What's the value of $10 billion of monthly bond purchases? Four carefully chosen words.
The Federal Reserve took the first tapering step today,announcing a reduction in its $85 billion of monthly asset purchases by $10 billion, evenly divided between Treasury and mortgage bonds, starting next month. At the same time, policy makers modified their forward guidance. Not only will the funds rate be exceptionally low "as long as" the unemployment rate remains above 6.5 percent, but it will stay there "well past that time," too. How long is "well past"? I don't know. They don't know, either. That's forward guidance for you.
Financial markets took the news in stride. After an initial skid, stocks surged and bonds rallied, though Treasuries have since retreated. Investors have had three months to get over their Bernanke-misled-us snit and adjust to the idea that quantitative easing is coming to an end.
I had thought the Fed would wait until next year to cut back. In retrospect, it gives the once-controversial bond-buying program a nice sense of closure with Fed Chairman Ben Bernanke taking the first step to unwind what began on his watch. Not that it will be ending anytime soon. Bernanke said continued cuts in asset purchases would be "data dependent," not on a "pre-set course." The process could take about a year, assuming continued improvement in the labor-market outlook and no further decline in inflation.
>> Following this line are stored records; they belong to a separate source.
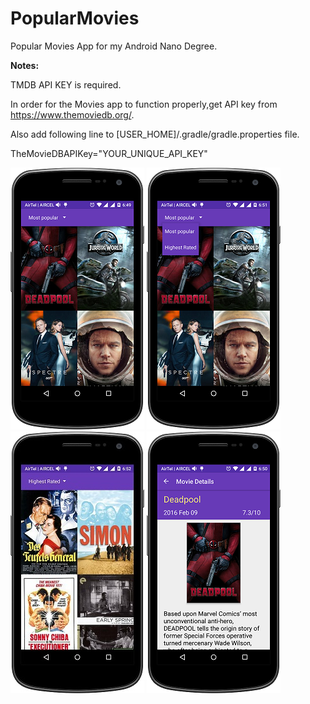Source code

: # PopularMovies
Popular Movies App for my Android Nano Degree.

<b>Notes:</b>

TMDB API KEY is required.

In order for the Movies app to function properly,get API key from https://www.themoviedb.org/.

Also add following line to [USER_HOME]/.gradle/gradle.properties file.

TheMovieDBAPIKey="YOUR_UNIQUE_API_KEY"

![alt text](screenshots/movies.png "Movies")  ![alt text](screenshots/menu.png "Menu")
![alt text](screenshots/highest_rated.png "Highest Rated")  ![alt text](screenshots/movie_details.png "Movie Details")

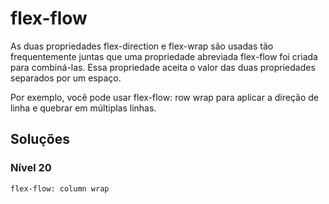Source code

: # flex-flow #

As duas propriedades flex-direction e flex-wrap são usadas tão frequentemente juntas que uma propriedade abreviada flex-flow foi criada para combiná-las. Essa propriedade aceita o valor das duas propriedades separados por um espaço.

Por exemplo, você pode usar flex-flow: row wrap para aplicar a direção de linha e quebrar em múltiplas linhas.

## Soluções ##

### Nível 20 ###

`flex-flow: column wrap`
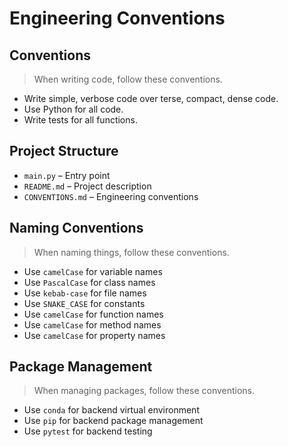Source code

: # Engineering Conventions

## Conventions

> When writing code, follow these conventions.

- Write simple, verbose code over terse, compact, dense code.
- Use Python for all code.
- Write tests for all functions.

## Project Structure

- `main.py` – Entry point
- `README.md` – Project description
- `CONVENTIONS.md` – Engineering conventions

## Naming Conventions

> When naming things, follow these conventions.

- Use `camelCase` for variable names
- Use `PascalCase` for class names
- Use `kebab-case` for file names
- Use `SNAKE_CASE` for constants
- Use `camelCase` for function names
- Use `camelCase` for method names
- Use `camelCase` for property names

## Package Management

> When managing packages, follow these conventions.

- Use `conda` for backend virtual environment
- Use `pip` for backend package management
- Use `pytest` for backend testing
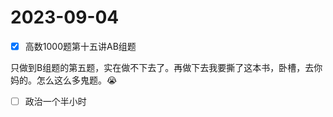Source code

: # 2023-09-04

* [X] 高数1000题第十五讲AB组题

只做到B组题的第五题，实在做不下去了。再做下去我要撕了这本书，卧槽，去你妈的。怎么这么多鬼题。😭

* [ ] 政治一个半小时
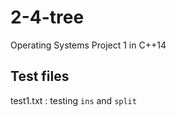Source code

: # 2-4-tree
Operating Systems Project 1 in C++14

## Test files
test1.txt : testing `ins` and `split`

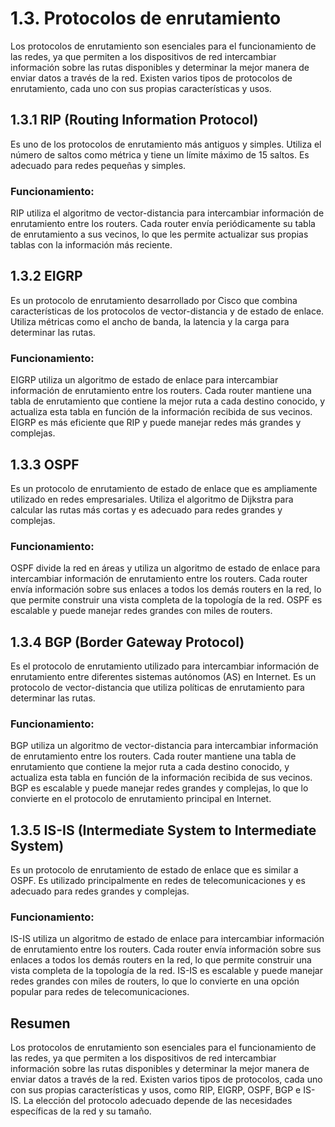 # 1.3. Protocolos de enrutamiento
Los protocolos de enrutamiento son esenciales para el funcionamiento de las redes, ya que permiten a los dispositivos de red intercambiar información sobre las rutas disponibles y determinar la mejor manera de enviar datos a través de la red. Existen varios tipos de protocolos de enrutamiento, cada uno con sus propias características y usos.

## 1.3.1 RIP (Routing Information Protocol) 
Es uno de los protocolos de enrutamiento más antiguos y simples. Utiliza el número de saltos como métrica y tiene un límite máximo de 15 saltos. Es adecuado para redes pequeñas y simples.

### Funcionamiento:
RIP utiliza el algoritmo de vector-distancia para intercambiar información de enrutamiento entre los routers. Cada router envía periódicamente su tabla de enrutamiento a sus vecinos, lo que les permite actualizar sus propias tablas con la información más reciente.

## 1.3.2 EIGRP
Es un protocolo de enrutamiento desarrollado por Cisco que combina características de los protocolos de vector-distancia y de estado de enlace. Utiliza métricas como el ancho de banda, la latencia y la carga para determinar las rutas.
### Funcionamiento:
EIGRP utiliza un algoritmo de estado de enlace para intercambiar información de enrutamiento entre los routers. Cada router mantiene una tabla de enrutamiento que contiene la mejor ruta a cada destino conocido, y actualiza esta tabla en función de la información recibida de sus vecinos. EIGRP es más eficiente que RIP y puede manejar redes más grandes y complejas.

## 1.3.3 OSPF
Es un protocolo de enrutamiento de estado de enlace que es ampliamente utilizado en redes empresariales. Utiliza el algoritmo de Dijkstra para calcular las rutas más cortas y es adecuado para redes grandes y complejas.
### Funcionamiento:
OSPF divide la red en áreas y utiliza un algoritmo de estado de enlace para intercambiar información de enrutamiento entre los routers. Cada router envía información sobre sus enlaces a todos los demás routers en la red, lo que permite construir una vista completa de la topología de la red. OSPF es escalable y puede manejar redes grandes con miles de routers.
## 1.3.4 BGP (Border Gateway Protocol)
Es el protocolo de enrutamiento utilizado para intercambiar información de enrutamiento entre diferentes sistemas autónomos (AS) en Internet. Es un protocolo de vector-distancia que utiliza políticas de enrutamiento para determinar las rutas.
### Funcionamiento:
BGP utiliza un algoritmo de vector-distancia para intercambiar información de enrutamiento entre los routers. Cada router mantiene una tabla de enrutamiento que contiene la mejor ruta a cada destino conocido, y actualiza esta tabla en función de la información recibida de sus vecinos. BGP es escalable y puede manejar redes grandes y complejas, lo que lo convierte en el protocolo de enrutamiento principal en Internet.
## 1.3.5 IS-IS (Intermediate System to Intermediate System)
Es un protocolo de enrutamiento de estado de enlace que es similar a OSPF. Es utilizado principalmente en redes de telecomunicaciones y es adecuado para redes grandes y complejas.
### Funcionamiento:
IS-IS utiliza un algoritmo de estado de enlace para intercambiar información de enrutamiento entre los routers. Cada router envía información sobre sus enlaces a todos los demás routers en la red, lo que permite construir una vista completa de la topología de la red. IS-IS es escalable y puede manejar redes grandes con miles de routers, lo que lo convierte en una opción popular para redes de telecomunicaciones.

## Resumen
Los protocolos de enrutamiento son esenciales para el funcionamiento de las redes, ya que permiten a los dispositivos de red intercambiar información sobre las rutas disponibles y determinar la mejor manera de enviar datos a través de la red. Existen varios tipos de protocolos, cada uno con sus propias características y usos, como RIP, EIGRP, OSPF, BGP e IS-IS. La elección del protocolo adecuado depende de las necesidades específicas de la red y su tamaño.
Perhaps the most disturbing modification to the Fed's economic projections is the continued reduction in estimates for potential growth. One year ago, policy makers thought that the economy had the ability to expand at a rate of 2.2 percent to 3 percent over the long run. In September, the range was 2.1 percent to 2.5 percent. It was pared again to 1.8 percent to 2.5 percenttoday. Potential output is a function of the growth in the labor force and in productivity. It's one thing to be concerned about the actual pace of growth, which has averaged 2.3 percent since the recession ended. It's another thing to conclude that future growth will be constrained.